- Your task -
Nothing but the lines from the one including "A chat client" through the last line of the entries, restated exactly, should appear in the answer; omit the pictures.

+++ Dataset content

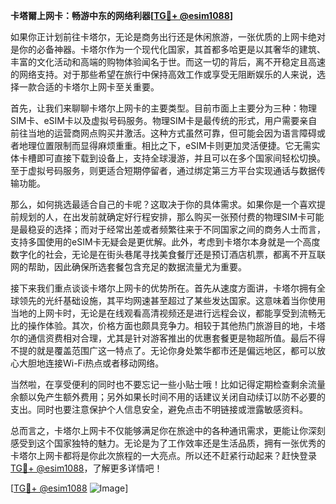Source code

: **卡塔爾上网卡：畅游中东的网络利器[[TG💪+ @esim1088](https://t.me/s/esim1088)]**

如果你正计划前往卡塔尔，无论是商务出行还是休闲旅游，一张优质的上网卡绝对是你的必备神器。卡塔尔作为一个现代化国家，其首都多哈更是以其奢华的建筑、丰富的文化活动和高端的购物体验闻名于世。而这一切的背后，离不开稳定且高速的网络支持。对于那些希望在旅行中保持高效工作或享受无阻断娱乐的人来说，选择一款合适的卡塔尔上网卡至关重要。

首先，让我们来聊聊卡塔尔上网卡的主要类型。目前市面上主要分为三种：物理SIM卡、eSIM卡以及虚拟号码服务。物理SIM卡是最传统的形式，用户需要亲自前往当地的运营商网点购买并激活。这种方式虽然可靠，但可能会因为语言障碍或者地理位置限制而显得麻烦重重。相比之下，eSIM卡则更加灵活便捷。它无需实体卡槽即可直接下载到设备上，支持全球漫游，并且可以在多个国家间轻松切换。至于虚拟号码服务，则更适合短期停留者，通过绑定第三方平台实现通话与数据传输功能。

那么，如何挑选最适合自己的卡呢？这取决于你的具体需求。如果你是一个喜欢提前规划的人，在出发前就确定好行程安排，那么购买一张预付费的物理SIM卡可能是最稳妥的选择；而对于经常出差或者频繁往来于不同国家之间的商务人士而言，支持多国使用的eSIM卡无疑会是更优解。此外，考虑到卡塔尔本身就是一个高度数字化的社会，无论是在街头巷尾寻找美食餐厅还是预订酒店机票，都离不开互联网的帮助，因此确保所选套餐包含充足的数据流量尤为重要。

接下来我们重点谈谈卡塔尔上网卡的优势所在。首先从速度方面讲，卡塔尔拥有全球领先的光纤基础设施，其平均网速甚至超过了某些发达国家。这意味着当你使用当地的上网卡时，无论是在线观看高清视频还是进行远程会议，都能享受到流畅无比的操作体验。其次，价格方面也颇具竞争力。相较于其他热门旅游目的地，卡塔尔的通信资费相对合理，尤其是针对游客推出的优惠套餐更是物超所值。最后不得不提的就是覆盖范围广这一特点了。无论你身处繁华都市还是偏远地区，都可以放心大胆地连接Wi-Fi热点或者移动网络。

当然啦，在享受便利的同时也不要忘记一些小贴士哦！比如记得定期检查剩余流量余额以免产生额外费用；另外如果长时间不用的话建议关闭自动续订以防不必要的支出。同时也要注意保护个人信息安全，避免点击不明链接或泄露敏感资料。

总而言之，卡塔尔上网卡不仅能够满足你在旅途中的各种通讯需求，更能让你深刻感受到这个国家独特的魅力。无论是为了工作效率还是生活品质，拥有一张优秀的卡塔尔上网卡都将是你此次旅程的一大亮点。所以还不赶紧行动起来？赶快登录[TG💪+ @esim1088](https://t.me/s/esim1088)，了解更多详情吧！

[[TG💪+ @esim1088](https://t.me/s/esim1088) ![Image](https://i.postimg.cc/4NQfJmqS/Snipaste-2025-05-13-00-14-12.png)]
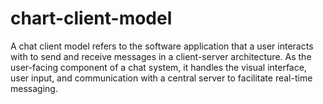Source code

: # chart-client-model
A chat client model refers to the software application that a user interacts with to send and receive messages in a client-server architecture. As the user-facing component of a chat system, it handles the visual interface, user input, and communication with a central server to facilitate real-time messaging. 
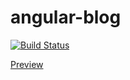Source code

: # angular-blog
[![Build Status](https://travis-ci.org/marczykm/angular-blog.svg?branch=master)](https://travis-ci.org/marczykm/angular-blog)

[Preview](http://awesomethings.pl)
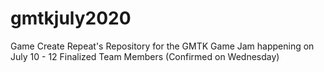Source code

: # gmtkjuly2020
Game Create Repeat's Repository for the GMTK Game Jam happening on July 10 - 12
Finalized Team Members (Confirmed on Wednesday)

++++++

- Task answer -
A chat client model refers to the software application that a user interacts with to send and receive messages in a client-server architecture. As the user-facing component of a chat system, it handles the visual interface, user input, and communication with a central server to facilitate real-time messaging. 
Source code

: # angular-blog
[![Build Status](https://travis-ci.org/marczykm/angular-blog.svg?branch=master)](https://travis-ci.org/marczykm/angular-blog)

[Preview](http://awesomethings.pl)
Source code

: # gmtkjuly2020
Game Create Repeat's Repository for the GMTK Game Jam happening on July 10 - 12
Finalized Team Members (Confirmed on Wednesday)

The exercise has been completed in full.